*** DATA IN THIS EXERCISE ***

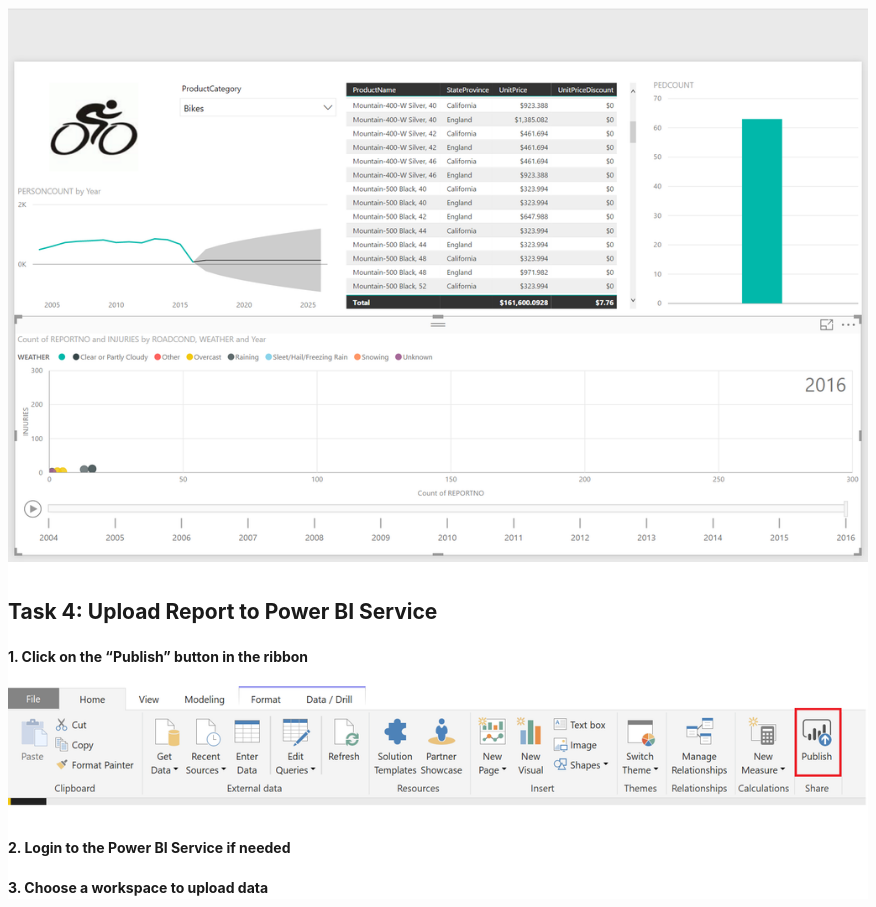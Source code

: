 ![](/screenshots/Lab6/PBI36_FinalReport.png)
 
## Task 4: Upload Report to Power BI Service
#### 1.	Click on the “Publish” button in the ribbon

![](/screenshots/Lab6/PBI37_PublishRibbon.png)
 
#### 2.	Login to the Power BI Service if needed

#### 3.	Choose a workspace to upload data
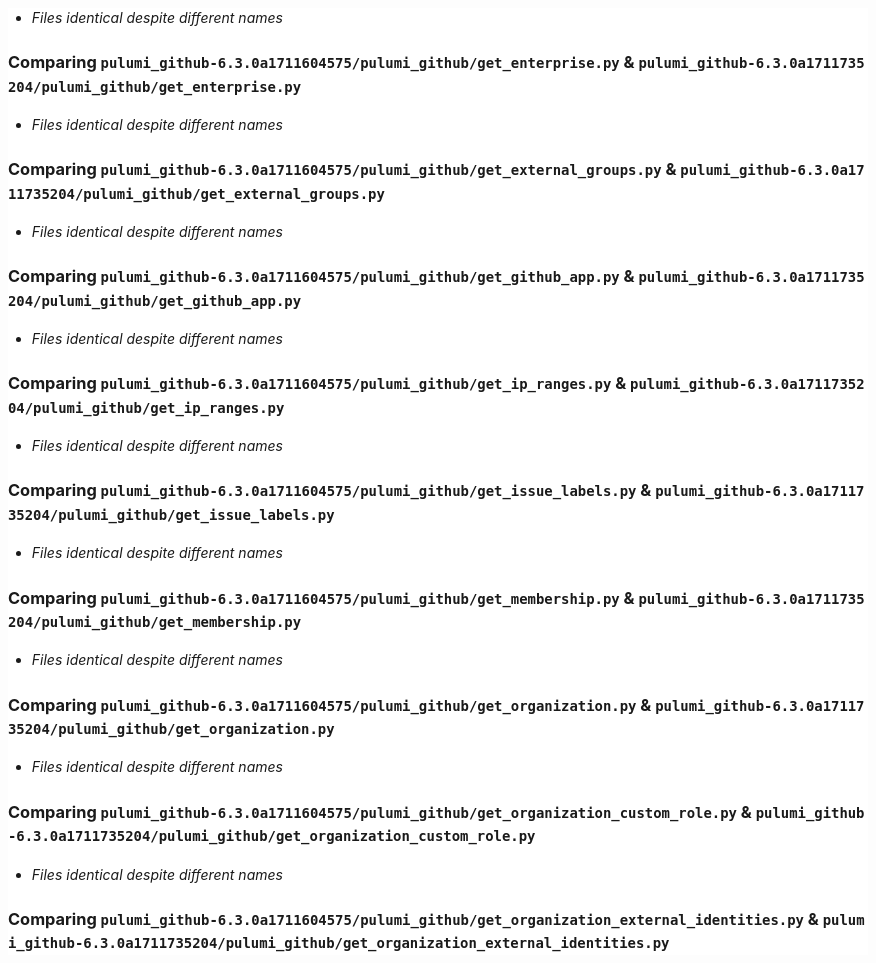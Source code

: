  * *Files identical despite different names*

### Comparing `pulumi_github-6.3.0a1711604575/pulumi_github/get_enterprise.py` & `pulumi_github-6.3.0a1711735204/pulumi_github/get_enterprise.py`

 * *Files identical despite different names*

### Comparing `pulumi_github-6.3.0a1711604575/pulumi_github/get_external_groups.py` & `pulumi_github-6.3.0a1711735204/pulumi_github/get_external_groups.py`

 * *Files identical despite different names*

### Comparing `pulumi_github-6.3.0a1711604575/pulumi_github/get_github_app.py` & `pulumi_github-6.3.0a1711735204/pulumi_github/get_github_app.py`

 * *Files identical despite different names*

### Comparing `pulumi_github-6.3.0a1711604575/pulumi_github/get_ip_ranges.py` & `pulumi_github-6.3.0a1711735204/pulumi_github/get_ip_ranges.py`

 * *Files identical despite different names*

### Comparing `pulumi_github-6.3.0a1711604575/pulumi_github/get_issue_labels.py` & `pulumi_github-6.3.0a1711735204/pulumi_github/get_issue_labels.py`

 * *Files identical despite different names*

### Comparing `pulumi_github-6.3.0a1711604575/pulumi_github/get_membership.py` & `pulumi_github-6.3.0a1711735204/pulumi_github/get_membership.py`

 * *Files identical despite different names*

### Comparing `pulumi_github-6.3.0a1711604575/pulumi_github/get_organization.py` & `pulumi_github-6.3.0a1711735204/pulumi_github/get_organization.py`

 * *Files identical despite different names*

### Comparing `pulumi_github-6.3.0a1711604575/pulumi_github/get_organization_custom_role.py` & `pulumi_github-6.3.0a1711735204/pulumi_github/get_organization_custom_role.py`

 * *Files identical despite different names*

### Comparing `pulumi_github-6.3.0a1711604575/pulumi_github/get_organization_external_identities.py` & `pulumi_github-6.3.0a1711735204/pulumi_github/get_organization_external_identities.py`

*** End of DATA IN THIS EXERCISE ***

*EXERCISE PROMPT*:
Copy every line in the listing above where the string "screenshots" turns up.

*EXERCISE ANSWER*:
: ![](/screenshots/Lab6/PBI36_FinalReport.png)
![](/screenshots/Lab6/PBI37_PublishRibbon.png)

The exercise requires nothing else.